Available data

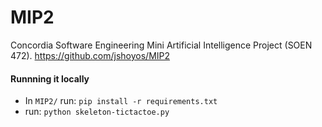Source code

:# MIP2
Concordia Software Engineering Mini Artificial Intelligence Project (SOEN 472).
https://github.com/jshoyos/MIP2

#### Runnning it locally
- In `MIP2/` run:
`pip install -r requirements.txt`
- run:
`python skeleton-tictactoe.py`
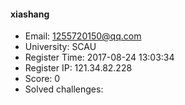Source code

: #### xiashang  

* Email: 1255720150@qq.com  
* University: SCAU  
* Register Time: 2017-08-24 13:03:34  
* Register IP: 121.34.82.228  
* Score: 0  
* Solved challenges: 
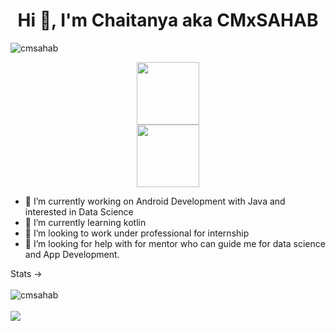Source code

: <h1 align="center">Hi 👋, I'm Chaitanya aka CMxSAHAB</h1>

<p align="left"> <img src="https://komarev.com/ghpvc/?username=CMxSAHAB&label=Profile%20views&color=0e75b6&style=flat" alt="cmsahab" /> </p>
<div id="header" align="center">
  <img src="https://media.giphy.com/media/M9gbBd9nbDrOTu1Mqx/giphy.gif" width="100"/>
</div>
<!-- <div id="badges">
  <img src="https://img.shields.io/badge/LinkedIn-blue?style=for-the-badge&logo=linkedin&logoColor=white" alt="LinkedIn Badge"/>
  <img src="https://img.shields.io/badge/YouTube-red?style=for-the-badge&logo=youtube&logoColor=white" alt="Youtube Badge"/>
  <img src="https://img.shields.io/badge/Twitter-blue?style=for-the-badge&logo=twitter&logoColor=white" alt="Twitter Badge"/>
</div> -->
<div id="header" align="center">
  <img src="https://drive.google.com/file/d/1_vpnI-sTbbqGPh3_Ooh3p63dSK5F7JOZ/view?usp=sharing" width="100"/>
</div>

- 🔭 I’m currently working on Android Development with Java and interested in Data Science
- 🌱 I’m currently learning kotlin 
- 👯 I’m looking to work under professional for internship 
- 🤔 I’m looking for help with for mentor who can guide me for data science and App Development.

Stats ->
<br> <br>
<img src="https://github-readme-stats.vercel.app/api?username=CMxSAHAB&show_icons=true" alt="cmsahab" />
<br> <br>
<img src="https://github-readme-stats.vercel.app/api/top-langs/?username=CMxSAHAB&show_icons=true&layout=compact&hide=css"/>
<!-- <img height="180em" src="https://github-readme-stats.vercel.app/api?username=CMxSAHAB&show_icons=true&hide_border=true&&count_private=true&include_all_commits=true" /> -->
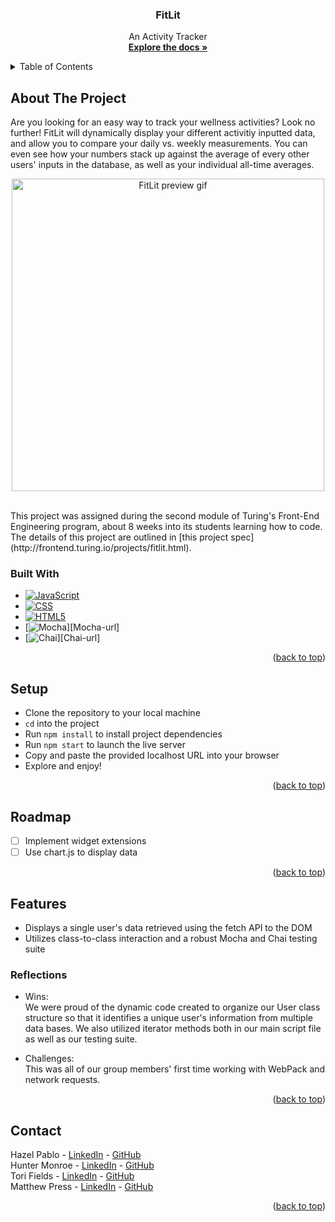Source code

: <a name="readme-top"></a>

<!-- HEADER -->
<h3 align="center">FitLit</h3>
  <p align="center">
    An Activity Tracker
    <br />
    <a href="https://github.com/vfields/fitlit"><strong>Explore the docs »</strong></a>
  </p>
</div>

<!-- TABLE OF CONTENTS -->
<details>
  <summary>Table of Contents</summary>
  <ol>
    <li>
      <a href="#about-the-project">About The Project</a>
      <ul>
        <li><a href="#built-with">Built With</a></li>
      </ul>
    </li>
    <li><a href="#setup">Setup</a></li>
    <li><a href="#roadmap">Roadmap</a></li>
    <li>
        <a href="#features">Features</a>
        <ul>
            <li><a href="#reflections">Reflections</a>
        </ul>
    </li>
    <li><a href="#contact">Contact</a></li>
  </ol>
</details>

## About The Project
Are you looking for an easy way to track your wellness activities? Look no further! FitLit will dynamically display your different activitiy inputted data, and allow you to compare your daily vs. weekly measurements. You can even see how your numbers stack up against the average of every other users' inputs in the database, as well as your individual all-time averages.<br>
<p align="center">
    <img width="500" src= "https://media.giphy.com/media/k4871ZHj3U2cPuvIA7/giphy.gif" alt="FitLit preview gif">
</p>
<br />
This project was assigned during the second module of Turing's Front-End Engineering program, about 8 weeks into its students learning how to code. The details of this project are outlined in [this project spec](http://frontend.turing.io/projects/fitlit.html).

### Built With

* [![JavaScript][JavaScript.com]][JavaScript-url]
* [![CSS][w3.org/Style/CSS/Overview.en.html]][CSS-url]
* [![HTML5][w3.org]][HTML-url]
* [![Mocha][https://mochajs.org/]][Mocha-url]
* [![Chai][https://www.chaijs.com/]][Chai-url]

<p align="right">(<a href="#readme-top">back to top</a>)</p>

## Setup
- Clone the repository to your local machine
- `cd` into the project
- Run `npm install` to install project dependencies
- Run `npm start` to launch the live server
- Copy and paste the provided localhost URL into your browser
- Explore and enjoy!

<p align="right">(<a href="#readme-top">back to top</a>)</p>

## Roadmap

- [ ] Implement widget extensions
- [ ] Use chart.js to display data

<p align="right">(<a href="#readme-top">back to top</a>)</p>

## Features

- Displays a single user's data retrieved using the fetch API to the DOM
- Utilizes class-to-class interaction and a robust Mocha and Chai testing suite

### Reflections
* Wins:<br>
We were proud of the dynamic code created to organize our User class structure so that it identifies a unique user's information from multiple data bases. We also utilized iterator methods both in our main script file as well as our testing suite. 

* Challenges:<br>
This was all of our group members' first time working with WebPack and network requests.

<p align="right">(<a href="#readme-top">back to top</a>)</p>

## Contact

Hazel Pablo - [LinkedIn](https://www.linkedin.com/in/hazel-pablo-704779245/) - [GitHub](https://github.com/Hpablo08)<br>
Hunter Monroe - [LinkedIn](https://www.linkedin.com/in/hunter-monroe-035ab0188/) - [GitHub](https://github.com/Hmonroe2)<br>
Tori Fields - [LinkedIn](https://www.linkedin.com/in/victoria-ashley-fields/) - [GitHub](https://github.com/vfields)<br>
Matthew Press - [LinkedIn](https://www.linkedin.com/in/matthew-press-813961246/) - [GitHub](https://github.com/MatthewPress)<br>

<p align="right">(<a href="#readme-top">back to top</a>)</p>

<!-- MARKDOWN LINKS & IMAGES -->
[linkedin-shield]: https://img.shields.io/badge/-LinkedIn-black.svg?style=for-the-badge&logo=linkedin&colorB=555
[linkedin-url]: https://linkedin.com/in/matthew-press-813961246/
[product-demo]: images/demo.gif
[JavaScript.com]: https://img.shields.io/badge/-JavaScript-yellow
[JavaScript-url]: https://www.javascript.com/
[w3.org/Style/CSS/Overview.en.html]: https://img.shields.io/badge/-CSS-blue
[CSS-url]: https://www.w3.org/Style/CSS/Overview.en.html
[w3.org]: https://img.shields.io/badge/-HTML5-red
[HTML-url]: https://www.w3.org/
[Mocha-url]: https://mochajs.org/
[https://mochajs.org/]: https://img.shields.io/badge/Mocha-8D6748?style=for-the-badge&logo=Mocha&logoColor=white
[Chai-url]: https://www.chaijs.com/
[https://www.chaijs.com/]: https://img.shields.io/badge/Chai-A30701?style=for-the-badge&logo=chai&logoColor=white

About this task
The answer must be an exact copy of the entries, with the pictures omitted.

Answer to the problem
Source code

:# MIP2
Concordia Software Engineering Mini Artificial Intelligence Project (SOEN 472).
https://github.com/jshoyos/MIP2

#### Runnning it locally
- In `MIP2/` run:
`pip install -r requirements.txt`
- run:
`python skeleton-tictactoe.py`
Source code

: #### xiashang  

* Email: 1255720150@qq.com  
* University: SCAU  
* Register Time: 2017-08-24 13:03:34  
* Register IP: 121.34.82.228  
* Score: 0  
* Solved challenges: 
Source code

: <h1 align="center">Hi 👋, I'm Chaitanya aka CMxSAHAB</h1>

<p align="left"> <img src="https://komarev.com/ghpvc/?username=CMxSAHAB&label=Profile%20views&color=0e75b6&style=flat" alt="cmsahab" /> </p>
<div id="header" align="center">
  <img src="https://media.giphy.com/media/M9gbBd9nbDrOTu1Mqx/giphy.gif" width="100"/>
</div>
<!-- <div id="badges">
  <img src="https://img.shields.io/badge/LinkedIn-blue?style=for-the-badge&logo=linkedin&logoColor=white" alt="LinkedIn Badge"/>
  <img src="https://img.shields.io/badge/YouTube-red?style=for-the-badge&logo=youtube&logoColor=white" alt="Youtube Badge"/>
  <img src="https://img.shields.io/badge/Twitter-blue?style=for-the-badge&logo=twitter&logoColor=white" alt="Twitter Badge"/>
</div> -->
<div id="header" align="center">
  <img src="https://drive.google.com/file/d/1_vpnI-sTbbqGPh3_Ooh3p63dSK5F7JOZ/view?usp=sharing" width="100"/>
</div>

- 🔭 I’m currently working on Android Development with Java and interested in Data Science
- 🌱 I’m currently learning kotlin 
- 👯 I’m looking to work under professional for internship 
- 🤔 I’m looking for help with for mentor who can guide me for data science and App Development.

Stats ->
<br> <br>
<img src="https://github-readme-stats.vercel.app/api?username=CMxSAHAB&show_icons=true" alt="cmsahab" />
<br> <br>
<img src="https://github-readme-stats.vercel.app/api/top-langs/?username=CMxSAHAB&show_icons=true&layout=compact&hide=css"/>
<!-- <img height="180em" src="https://github-readme-stats.vercel.app/api?username=CMxSAHAB&show_icons=true&hide_border=true&&count_private=true&include_all_commits=true" /> -->
Source code

: <a name="readme-top"></a>

<!-- HEADER -->
<h3 align="center">FitLit</h3>
  <p align="center">
    An Activity Tracker
    <br />
    <a href="https://github.com/vfields/fitlit"><strong>Explore the docs »</strong></a>
  </p>
</div>

<!-- TABLE OF CONTENTS -->
<details>
  <summary>Table of Contents</summary>
  <ol>
    <li>
      <a href="#about-the-project">About The Project</a>
      <ul>
        <li><a href="#built-with">Built With</a></li>
      </ul>
    </li>
    <li><a href="#setup">Setup</a></li>
    <li><a href="#roadmap">Roadmap</a></li>
    <li>
        <a href="#features">Features</a>
        <ul>
            <li><a href="#reflections">Reflections</a>
        </ul>
    </li>
    <li><a href="#contact">Contact</a></li>
  </ol>
</details>

## About The Project
Are you looking for an easy way to track your wellness activities? Look no further! FitLit will dynamically display your different activitiy inputted data, and allow you to compare your daily vs. weekly measurements. You can even see how your numbers stack up against the average of every other users' inputs in the database, as well as your individual all-time averages.<br>
<p align="center">
    <img width="500" src= "https://media.giphy.com/media/k4871ZHj3U2cPuvIA7/giphy.gif" alt="FitLit preview gif">
</p>
<br />
This project was assigned during the second module of Turing's Front-End Engineering program, about 8 weeks into its students learning how to code. The details of this project are outlined in [this project spec](http://frontend.turing.io/projects/fitlit.html).

### Built With

* [![JavaScript][JavaScript.com]][JavaScript-url]
* [![CSS][w3.org/Style/CSS/Overview.en.html]][CSS-url]
* [![HTML5][w3.org]][HTML-url]
* [![Mocha][https://mochajs.org/]][Mocha-url]
* [![Chai][https://www.chaijs.com/]][Chai-url]

<p align="right">(<a href="#readme-top">back to top</a>)</p>

## Setup
- Clone the repository to your local machine
- `cd` into the project
- Run `npm install` to install project dependencies
- Run `npm start` to launch the live server
- Copy and paste the provided localhost URL into your browser
- Explore and enjoy!

<p align="right">(<a href="#readme-top">back to top</a>)</p>

## Roadmap

- [ ] Implement widget extensions
- [ ] Use chart.js to display data

<p align="right">(<a href="#readme-top">back to top</a>)</p>

## Features

- Displays a single user's data retrieved using the fetch API to the DOM
- Utilizes class-to-class interaction and a robust Mocha and Chai testing suite

### Reflections
* Wins:<br>
We were proud of the dynamic code created to organize our User class structure so that it identifies a unique user's information from multiple data bases. We also utilized iterator methods both in our main script file as well as our testing suite. 

* Challenges:<br>
This was all of our group members' first time working with WebPack and network requests.

<p align="right">(<a href="#readme-top">back to top</a>)</p>

## Contact

Hazel Pablo - [LinkedIn](https://www.linkedin.com/in/hazel-pablo-704779245/) - [GitHub](https://github.com/Hpablo08)<br>
Hunter Monroe - [LinkedIn](https://www.linkedin.com/in/hunter-monroe-035ab0188/) - [GitHub](https://github.com/Hmonroe2)<br>
Tori Fields - [LinkedIn](https://www.linkedin.com/in/victoria-ashley-fields/) - [GitHub](https://github.com/vfields)<br>
Matthew Press - [LinkedIn](https://www.linkedin.com/in/matthew-press-813961246/) - [GitHub](https://github.com/MatthewPress)<br>

<p align="right">(<a href="#readme-top">back to top</a>)</p>

<!-- MARKDOWN LINKS & IMAGES -->
[linkedin-shield]: https://img.shields.io/badge/-LinkedIn-black.svg?style=for-the-badge&logo=linkedin&colorB=555
[linkedin-url]: https://linkedin.com/in/matthew-press-813961246/
[product-demo]: images/demo.gif
[JavaScript.com]: https://img.shields.io/badge/-JavaScript-yellow
[JavaScript-url]: https://www.javascript.com/
[w3.org/Style/CSS/Overview.en.html]: https://img.shields.io/badge/-CSS-blue
[CSS-url]: https://www.w3.org/Style/CSS/Overview.en.html
[w3.org]: https://img.shields.io/badge/-HTML5-red
[HTML-url]: https://www.w3.org/
[Mocha-url]: https://mochajs.org/
[https://mochajs.org/]: https://img.shields.io/badge/Mocha-8D6748?style=for-the-badge&logo=Mocha&logoColor=white
[Chai-url]: https://www.chaijs.com/
[https://www.chaijs.com/]: https://img.shields.io/badge/Chai-A30701?style=for-the-badge&logo=chai&logoColor=white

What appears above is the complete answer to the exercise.